(Collection entries)
Content starts

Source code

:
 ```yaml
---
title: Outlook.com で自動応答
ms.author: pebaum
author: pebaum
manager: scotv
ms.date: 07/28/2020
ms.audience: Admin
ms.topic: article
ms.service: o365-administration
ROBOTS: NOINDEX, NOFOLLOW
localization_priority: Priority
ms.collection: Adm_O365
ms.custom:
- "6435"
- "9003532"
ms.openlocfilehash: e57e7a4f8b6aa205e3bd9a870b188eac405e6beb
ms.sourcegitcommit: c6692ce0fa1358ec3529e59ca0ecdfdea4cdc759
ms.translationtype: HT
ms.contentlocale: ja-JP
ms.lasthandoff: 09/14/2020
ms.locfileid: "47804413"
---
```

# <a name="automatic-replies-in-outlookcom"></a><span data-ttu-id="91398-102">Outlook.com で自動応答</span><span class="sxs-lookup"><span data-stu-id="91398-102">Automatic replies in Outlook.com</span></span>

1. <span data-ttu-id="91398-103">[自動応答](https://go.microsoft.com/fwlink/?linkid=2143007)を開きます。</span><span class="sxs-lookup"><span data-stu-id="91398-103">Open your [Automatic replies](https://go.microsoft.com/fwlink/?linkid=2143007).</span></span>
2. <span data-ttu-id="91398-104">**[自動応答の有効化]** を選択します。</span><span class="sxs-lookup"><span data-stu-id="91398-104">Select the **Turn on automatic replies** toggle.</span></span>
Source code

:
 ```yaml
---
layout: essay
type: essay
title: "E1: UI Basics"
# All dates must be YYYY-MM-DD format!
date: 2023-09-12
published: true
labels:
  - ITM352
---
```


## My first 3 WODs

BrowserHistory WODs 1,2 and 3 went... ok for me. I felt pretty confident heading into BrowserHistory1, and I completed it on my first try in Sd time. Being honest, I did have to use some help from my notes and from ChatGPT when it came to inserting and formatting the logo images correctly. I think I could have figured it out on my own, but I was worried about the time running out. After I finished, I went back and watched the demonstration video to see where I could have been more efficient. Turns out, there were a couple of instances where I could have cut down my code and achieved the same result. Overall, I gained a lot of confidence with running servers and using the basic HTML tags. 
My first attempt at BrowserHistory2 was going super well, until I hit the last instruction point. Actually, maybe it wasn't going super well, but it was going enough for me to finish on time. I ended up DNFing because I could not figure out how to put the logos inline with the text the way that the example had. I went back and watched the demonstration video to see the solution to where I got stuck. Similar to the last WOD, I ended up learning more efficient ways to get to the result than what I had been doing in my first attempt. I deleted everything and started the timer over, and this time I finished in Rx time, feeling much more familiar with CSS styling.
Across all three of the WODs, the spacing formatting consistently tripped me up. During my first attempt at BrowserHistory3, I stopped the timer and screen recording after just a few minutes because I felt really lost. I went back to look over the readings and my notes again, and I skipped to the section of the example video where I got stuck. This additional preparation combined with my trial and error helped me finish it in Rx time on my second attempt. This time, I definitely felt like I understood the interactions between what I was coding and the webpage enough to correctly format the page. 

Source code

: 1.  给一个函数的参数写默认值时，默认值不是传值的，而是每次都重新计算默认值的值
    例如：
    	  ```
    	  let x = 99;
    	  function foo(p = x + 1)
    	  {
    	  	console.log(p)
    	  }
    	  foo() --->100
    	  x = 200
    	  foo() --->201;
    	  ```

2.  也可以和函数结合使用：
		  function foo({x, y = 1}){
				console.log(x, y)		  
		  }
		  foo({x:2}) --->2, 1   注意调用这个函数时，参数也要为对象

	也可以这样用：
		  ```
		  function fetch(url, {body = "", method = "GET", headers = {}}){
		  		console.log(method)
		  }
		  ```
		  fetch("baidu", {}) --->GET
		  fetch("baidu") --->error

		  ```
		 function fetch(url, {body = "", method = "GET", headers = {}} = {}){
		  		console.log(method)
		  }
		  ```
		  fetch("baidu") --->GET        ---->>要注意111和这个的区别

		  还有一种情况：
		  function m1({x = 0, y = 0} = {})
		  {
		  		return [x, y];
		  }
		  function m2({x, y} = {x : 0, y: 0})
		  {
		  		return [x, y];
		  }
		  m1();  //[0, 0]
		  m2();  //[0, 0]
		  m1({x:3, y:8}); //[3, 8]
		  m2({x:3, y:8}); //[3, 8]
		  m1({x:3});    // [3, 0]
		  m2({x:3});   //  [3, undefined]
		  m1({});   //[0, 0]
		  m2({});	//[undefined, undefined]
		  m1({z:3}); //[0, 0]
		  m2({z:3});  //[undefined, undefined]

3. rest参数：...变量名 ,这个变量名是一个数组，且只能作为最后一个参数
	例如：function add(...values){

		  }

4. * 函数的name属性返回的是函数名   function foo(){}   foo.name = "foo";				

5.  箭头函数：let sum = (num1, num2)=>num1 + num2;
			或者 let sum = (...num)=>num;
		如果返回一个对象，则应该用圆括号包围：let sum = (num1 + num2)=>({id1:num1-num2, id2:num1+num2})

Content ends

### [TASK TO COMPLETE]
Copy every line of the data where "で自動応答" is found.

### [EXPECTED ANSWER]
title: Outlook.com で自動応答
# <a name="automatic-replies-in-outlookcom"></a><span data-ttu-id="91398-102">Outlook.com で自動応答</span><span class="sxs-lookup"><span data-stu-id="91398-102">Automatic replies in Outlook.com</span></span>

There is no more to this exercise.